Although goods make up about 73 per cent of household spending, its inflation declined to 1.7 per cent in March, compared to services, whose inflation surged to 7.2 per cent, nearly doubling from 3.7 per cent in February.
Dr Alhassan Iddrisu, the Government Statistician, giving the latest Consumer Price Index (CPI), on Wednesday, noted that consumers were benefiting directly from lower costs of everyday items such as food and household products.
On the other hand, services, including public/private senior secondary school fees, payment for rent, and pre-primary and primary school education, ranked among the top 10 items contributing to inflation, with a cumulative 25.3 per cent year-over-year inflation.
He noted that services inflation increased to 7.2 per cent from 3.7 per cent, with monthly increases of 0.4 per cent, showing that services were now the main source of upward pressure on prices.
“Services are becoming more expensive even as goods prices decline,” Dr Iddrisu said, noting that overall inflation was not broad-based, but concentrated on a few critical areas that affected daily lives.
“Inflation is being driven by three areas of household spending – housing, food and education. These three put together account for for 87.5 per cent of the total inflation,” the Government Statistician said.
He stated that housing and utilities were the largest drivers of inflation, contributing 40.6 per cent of the total, reflecting rising cost of rent and energy, while education saw rising cost with inflation of 8.1 per cent.

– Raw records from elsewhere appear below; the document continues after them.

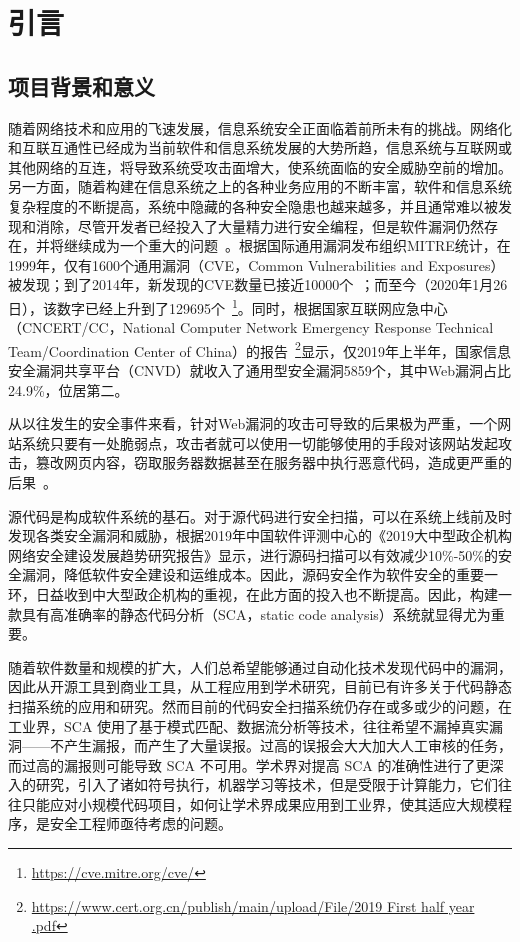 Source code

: \chapter{引言}

\section{项目背景和意义}
随着网络技术和应用的飞速发展，信息系统安全正面临着前所未有的挑战。网络化和互联互通性已经成为当前软件和信息系统发展的大势所趋，信息系统与互联网或其他网络的互连，将导致系统受攻击面增大，使系统面临的安全威胁空前的增加。另一方面，随着构建在信息系统之上的各种业务应用的不断丰富，软件和信息系统复杂程度的不断提高，系统中隐藏的各种安全隐患也越来越多，并且通常难以被发现和消除，尽管开发者已经投入了大量精力进行安全编程，但是软件漏洞仍然存在，并将继续成为一个重大的问题~\cite{vuldeepecker}。根据国际通用漏洞发布组织MITRE统计，在1999年，仅有1600个通用漏洞（CVE，Common Vulnerabilities and Exposures）被发现；到了2014年，新发现的CVE数量已接近10000个~\cite{liujian2018}；而至今（2020年1月26日），该数字已经上升到了129695个~\footnote{\url{https://cve.mitre.org/cve/}}。同时，根据国家互联网应急中心（CNCERT/CC，National Computer Network Emergency Response Technical Team/Coordination Center of China）的报告~\footnote{\url{https://www.cert.org.cn/publish/main/upload/File/2019 First half year .pdf}}显示，仅2019年上半年，国家信息安全漏洞共享平台（CNVD）就收入了通用型安全漏洞5859个，其中Web漏洞占比24.9\%，位居第二。

从以往发生的安全事件来看，针对Web漏洞的攻击可导致的后果极为严重，一个网站系统只要有一处脆弱点，攻击者就可以使用一切能够使用的手段对该网站发起攻击，篡改网页内容，窃取服务器数据甚至在服务器中执行恶意代码，造成更严重的后果~\cite{WebApplication}。

源代码是构成软件系统的基石。对于源代码进行安全扫描，可以在系统上线前及时发现各类安全漏洞和威胁，根据2019年中国软件评测中心的《2019大中型政企机构网络安全建设发展趋势研究报告》显示，进行源码扫描可以有效减少10\%-50\%的安全漏洞，降低软件安全建设和运维成本。因此，源码安全作为软件安全的重要一环，日益收到中大型政企机构的重视，在此方面的投入也不断提高。因此，构建一款具有高准确率的静态代码分析（SCA，static code analysis）系统就显得尤为重要。

随着软件数量和规模的扩大，人们总希望能够通过自动化技术发现代码中的漏洞，因此从开源工具到商业工具，从工程应用到学术研究，目前已有许多关于代码静态扫描系统的应用和研究。然而目前的代码安全扫描系统仍存在或多或少的问题，在工业界，SCA 使用了基于模式匹配、数据流分析等技术，往往希望不漏掉真实漏洞——不产生漏报，而产生了大量误报。过高的误报会大大加大人工审核的任务，而过高的漏报则可能导致 SCA 不可用。学术界对提高 SCA 的准确性进行了更深入的研究，引入了诸如符号执行，机器学习等技术，但是受限于计算能力，它们往往只能应对小规模代码项目，如何让学术界成果应用到工业界，使其适应大规模程序，是安全工程师亟待考虑的问题。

Responding to a question posed by the Ghana News Agency regarding the development particularly in the education sector, Dr Iddrisu explained that the price pressures in the sector was mainly from the private sector.
“The education sector is made up of the private and government sector, and from the data from the field, once we haven’t seen increases in the public sector regarding secondary education, it’s possible that this inflation is coming from the private sector,” he said.
Going forward, Dr Iddrisu, advised a careful watch of happenings in the services sector, with the government continuing its fiscal discipline gains and sustaining measures to stabilise prices, especially in the services sector.
He urged businesses to invest in operational efficiency and strengthen local supply chains, translating cost savings from the lower-inflation environment into more stable consumer prices rather than pocketing them as margin.
Dr Iddrisu advised households to have effective budget plans with greater confidence, track spending on food, rent, and school fees, reduce non-essential expenditure, and build small savings buffers to strengthen financial resilience ahead of any potential reversal.
“The Ghana Statistical Service remains committed to providing timely, accurate, relevant and credible data. Our goal is clear – to support evidence-based decision making and national development,” he added.